* Exercise *
Please repeat the lines below, exactly and only, from the one that holds "Up the Environment**" through the one that holds "in your terminal".

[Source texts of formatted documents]
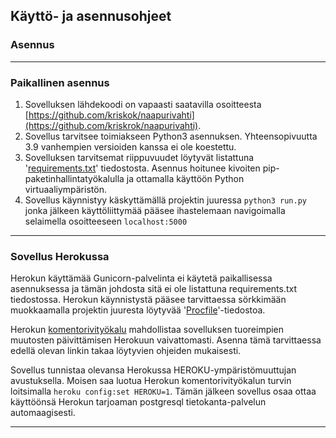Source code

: ## Käyttö- ja asennusohjeet
### Asennus
---
### Paikallinen asennus

1. Sovelluksen lähdekoodi on vapaasti saatavilla osoitteesta [https://github.com/kriskok/naapurivahti](https://github.com/kriskrok/naapurivahti).
2. Sovellus tarvitsee toimiakseen Python3 asennuksen. Yhteensopivuutta 3.9 vanhempien versioiden kanssa ei ole koestettu.
3. Sovelluksen tarvitsemat riippuvuudet löytyvät listattuna '[requirements.txt](https://github.com/kriskrok/naapurivahti/blob/main/requirements.txt)' tiedostosta. Asennus hoitunee kivoiten pip-paketinhallintatyökalulla ja ottamalla käyttöön Python virtuaaliympäristön.
4. Sovellus käynnistyy käskyttämällä projektin juuressa `python3 run.py` jonka jälkeen käyttöliittymää pääsee ihastelemaan navigoimalla selaimella osoitteeseen `localhost:5000`

---

### Sovellus Herokussa
Herokun käyttämää Gunicorn-palvelinta ei käytetä paikallisessa asennuksessa ja tämän johdosta sitä ei ole listattuna requirements.txt tiedostossa. Herokun käynnistystä pääsee tarvittaessa sörkkimään muokkaamalla projektin juuresta löytyvää '[Procfile](https://github.com/kriskrok/naapurivahti/blob/main/Procfile)'-tiedostoa. 

Herokun [komentorivityökalu](https://devcenter.heroku.com/articles/heroku-cli#getting-started) mahdollistaa sovelluksen tuoreimpien muutosten päivittämisen Herokuun vaivattomasti. Asenna tämä tarvittaessa edellä olevan linkin takaa löytyvien ohjeiden mukaisesti.

Sovellus tunnistaa olevansa Herokussa HEROKU-ympäristömuuttujan avustuksella. Moisen saa luotua Herokun komentorivityökalun turvin loitsimalla `heroku config:set HEROKU=1`. Tämän jälkeen sovellus osaa ottaa käyttöönsä Herokun tarjoaman postgresql tietokanta-palvelun automaagisesti.

---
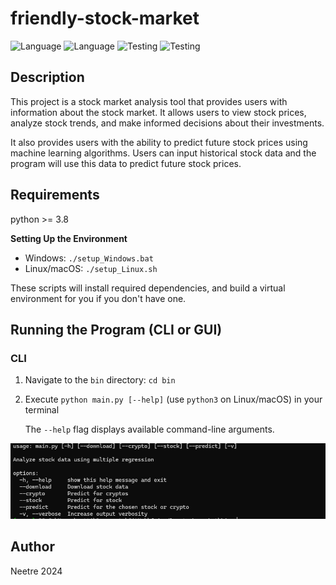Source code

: # friendly-stock-market

![Language](https://img.shields.io/badge/Spellcheck-Pass-green?style=flat)
![Language](https://img.shields.io/badge/Language-Python-yellowgreen?style=flat)
![Testing](https://img.shields.io/badge/PEP8%20Check-Passing-green)
![Testing](https://img.shields.io/badge/Test-Pass-green)

## Description

This project is a stock market analysis tool that provides users with information about the stock market. It allows users to view stock prices, analyze stock trends, and make informed decisions about their investments.

It also provides users with the ability to predict future stock prices using machine learning algorithms. Users can input historical stock data and the program will use this data to predict future stock prices.

## Requirements

python >= 3.8

**Setting Up the Environment**

* Windows: `./setup_Windows.bat`
* Linux/macOS: `./setup_Linux.sh`

These scripts will install required dependencies, and build a virtual environment for you if you don't have one.

## Running the Program (CLI or GUI)

### CLI

1. Navigate to the `bin` directory: `cd bin`

2. Execute `python main.py [--help]` (use `python3` on Linux/macOS) in your terminal

    The `--help` flag displays available command-line arguments.

![Image](./data/img_readme/cli.png)

## Author

Neetre 2024
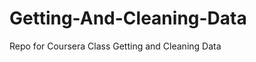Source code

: Getting-And-Cleaning-Data
=========================

Repo for Coursera Class Getting and Cleaning Data
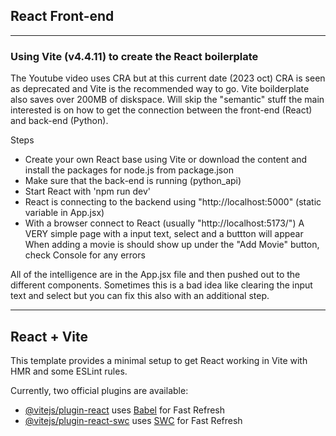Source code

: ## React Front-end

---

### Using Vite (v4.4.11) to create the React boilerplate

The Youtube video uses CRA but at this current date (2023 oct) CRA is seen as deprecated and Vite is the recommended way to go.
Vite boilderplate also saves over 200MB of diskspace.
Will skip the "semantic" stuff the main interested is on how to get the connection between the front-end (React)
and back-end (Python).

Steps
- Create your own React base using Vite or download the content and install the packages for node.js from package.json
- Make sure that the back-end is running (python_api)
- Start React with 'npm run dev'
- React is connecting to the backend using "http://localhost:5000" (static variable in App.jsx)
- With a browser connect to React (usually "http://localhost:5173/")
  A VERY simple page with a input text, select and a buttton will appear
  When adding a movie is should show up under the "Add Movie" button, check Console for any errors

All of the intelligence are in the App.jsx file and then pushed out to the different components.
Sometimes this is a bad idea like clearing the input text and select but you can fix this also
with an additional step.

---

## React + Vite

This template provides a minimal setup to get React working in Vite with HMR and some ESLint rules.

Currently, two official plugins are available:

- [@vitejs/plugin-react](https://github.com/vitejs/vite-plugin-react/blob/main/packages/plugin-react/README.md) uses [Babel](https://babeljs.io/) for Fast Refresh
- [@vitejs/plugin-react-swc](https://github.com/vitejs/vite-plugin-react-swc) uses [SWC](https://swc.rs/) for Fast Refresh
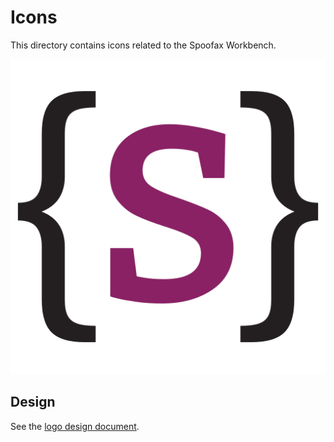 # Icons

This directory contains icons related to the Spoofax Workbench.

![Spoofax Icon](./spoofax_256.svg)

## Design
See the [logo design document](../logos/README.md).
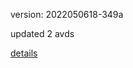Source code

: version: 2022050618-349a

updated 2 avds

[details](https://github.com/0x74f917491bfa7ebfa379/ali_avd_db/blob/master/change_log/2022/05/06/18/349a.txt)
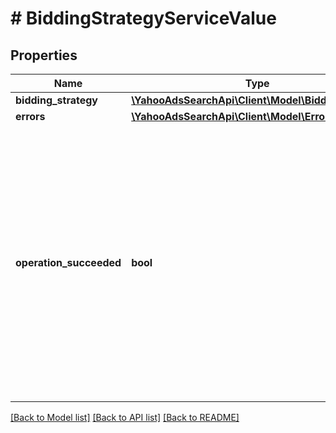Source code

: # # BiddingStrategyServiceValue

## Properties

Name | Type | Description | Notes
------------ | ------------- | ------------- | -------------
**bidding_strategy** | [**\YahooAdsSearchApi\Client\Model\BiddingStrategy**](BiddingStrategy.md) |  | [optional] 
**errors** | [**\YahooAdsSearchApi\Client\Model\Error[]**](Error.md) |  | [optional] 
**operation_succeeded** | **bool** | &lt;ja&gt;処理結果です。trueの場合は、処理は成功しました。falseの場合は処理が失敗しています。&lt;/ja&gt;&lt;br&gt;&lt;en&gt;Result of process.&lt;br&gt;- true: Process succeeded.&lt;br&gt;- false: Process failed.&lt;/en&gt; | [optional] 

[[Back to Model list]](../../README.md#documentation-for-models) [[Back to API list]](../../README.md#documentation-for-api-endpoints) [[Back to README]](../../README.md)


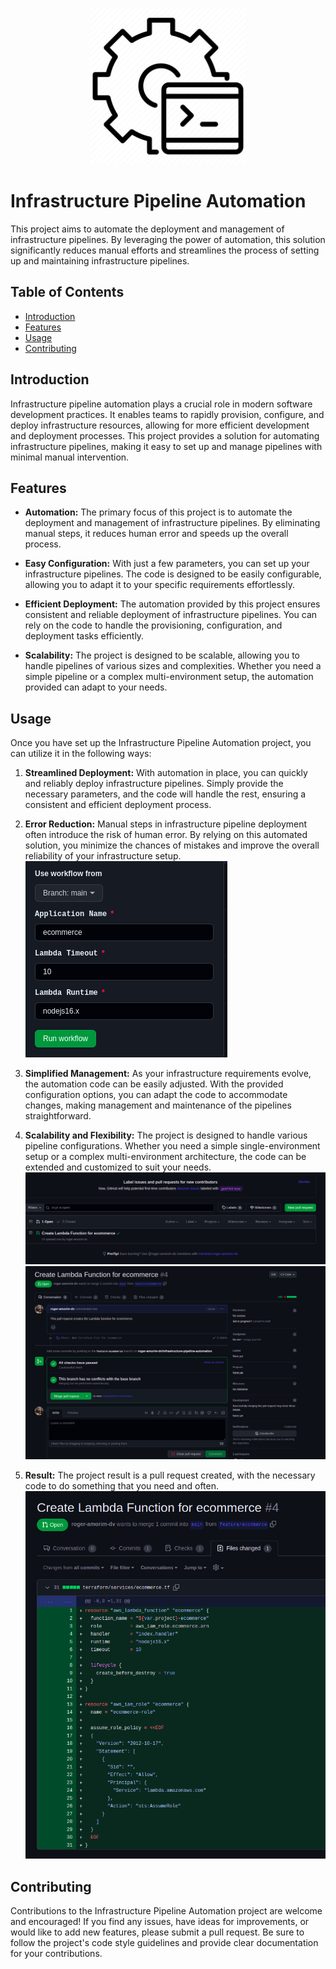 <p align="center">
  <img width="250" src="images/automation-logo.png">
</p>

# Infrastructure Pipeline Automation

This project aims to automate the deployment and management of infrastructure pipelines. By leveraging the power of automation, this solution significantly reduces manual efforts and streamlines the process of setting up and maintaining infrastructure pipelines.

## Table of Contents
- [Introduction](#introduction)
- [Features](#features)
- [Usage](#usage)
- [Contributing](#contributing)

## Introduction

Infrastructure pipeline automation plays a crucial role in modern software development practices. It enables teams to rapidly provision, configure, and deploy infrastructure resources, allowing for more efficient development and deployment processes. This project provides a solution for automating infrastructure pipelines, making it easy to set up and manage pipelines with minimal manual intervention.

## Features

- **Automation:** The primary focus of this project is to automate the deployment and management of infrastructure pipelines. By eliminating manual steps, it reduces human error and speeds up the overall process.

- **Easy Configuration:** With just a few parameters, you can set up your infrastructure pipelines. The code is designed to be easily configurable, allowing you to adapt it to your specific requirements effortlessly.

- **Efficient Deployment:** The automation provided by this project ensures consistent and reliable deployment of infrastructure pipelines. You can rely on the code to handle the provisioning, configuration, and deployment tasks efficiently.

- **Scalability:** The project is designed to be scalable, allowing you to handle pipelines of various sizes and complexities. Whether you need a simple pipeline or a complex multi-environment setup, the automation provided can adapt to your needs.

## Usage

Once you have set up the Infrastructure Pipeline Automation project, you can utilize it in the following ways:

1. **Streamlined Deployment:** With automation in place, you can quickly and reliably deploy infrastructure pipelines. Simply provide the necessary parameters, and the code will handle the rest, ensuring a consistent and efficient deployment process.


2. **Error Reduction:** Manual steps in infrastructure pipeline deployment often introduce the risk of human error. By relying on this automated solution, you minimize the chances of mistakes and improve the overall reliability of your infrastructure setup.
![Image Caption](images/pipeline-parameters-filled.png)


3. **Simplified Management:** As your infrastructure requirements evolve, the automation code can be easily adjusted. With the provided configuration options, you can adapt the code to accommodate changes, making management and maintenance of the pipelines straightforward.


4. **Scalability and Flexibility:** The project is designed to handle various pipeline configurations. Whether you need a simple single-environment setup or a complex multi-environment architecture, the code can be extended and customized to suit your needs.
![Image Caption](images/pull-request-created.png)
![Image Caption](images/pull-request-entirely.png)


5. **Result:** The project result is a pull request created, with the necessary code to do something that you need and often.
![Image Caption](images/terraform-code-gerated.png)

## Contributing

Contributions to the Infrastructure Pipeline Automation project are welcome and encouraged! If you find any issues, have ideas for improvements, or would like to add new features, please submit a pull request. Be sure to follow the project's code style guidelines and provide clear documentation for your contributions.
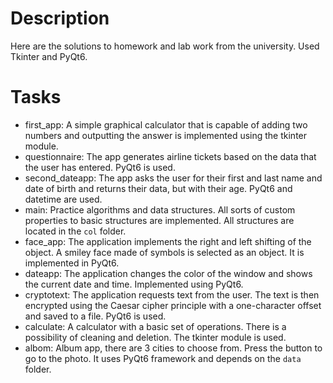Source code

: # Description
Here are the solutions to homework and lab work from the university.
Used Tkinter and PyQt6.

# Tasks
- first_app: A simple graphical calculator that is capable of adding two numbers and outputting the answer is implemented using the tkinter module.
- questionnaire: The app generates airline tickets based on the data that the user has entered. PyQt6 is used.
- second_dateapp: The app asks the user for their first and last name and date of birth and returns their data, but with their age. PyQt6 and datetime are used.
- main: Practice algorithms and data structures. All sorts of custom properties to basic structures are implemented. All structures are located in the `col` folder.
- face_app: The application implements the right and left shifting of the object. A smiley face made of symbols is selected as an object. It is implemented in PyQt6.
- dateapp: The application changes the color of the window and shows the current date and time. Implemented using PyQt6.
- cryptotext: The application requests text from the user. The text is then encrypted using the Caesar cipher principle with a one-character offset and saved to a file. PyQt6 is used.
- calculate: A calculator with a basic set of operations. There is a possibility of cleaning and deletion. The tkinter module is used.
- albom: Album app, there are 3 cities to choose from. Press the button to go to the photo. It uses PyQt6 framework and depends on the `data` folder.
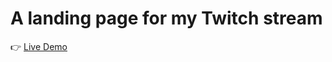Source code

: # A landing page for my Twitch stream

👉  [Live Demo]( https://iwagner76.github.io/my-stream-site/)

* Final answer *
**Setting Up the Environment**

* Windows: `./setup_Windows.bat`
* Linux/macOS: `./setup_Linux.sh`

These scripts will install required dependencies, and build a virtual environment for you if you don't have one.

## Running the Program (CLI or GUI)

### CLI

1. Navigate to the `bin` directory: `cd bin`

2. Execute `python main.py [--help]` (use `python3` on Linux/macOS) in your terminal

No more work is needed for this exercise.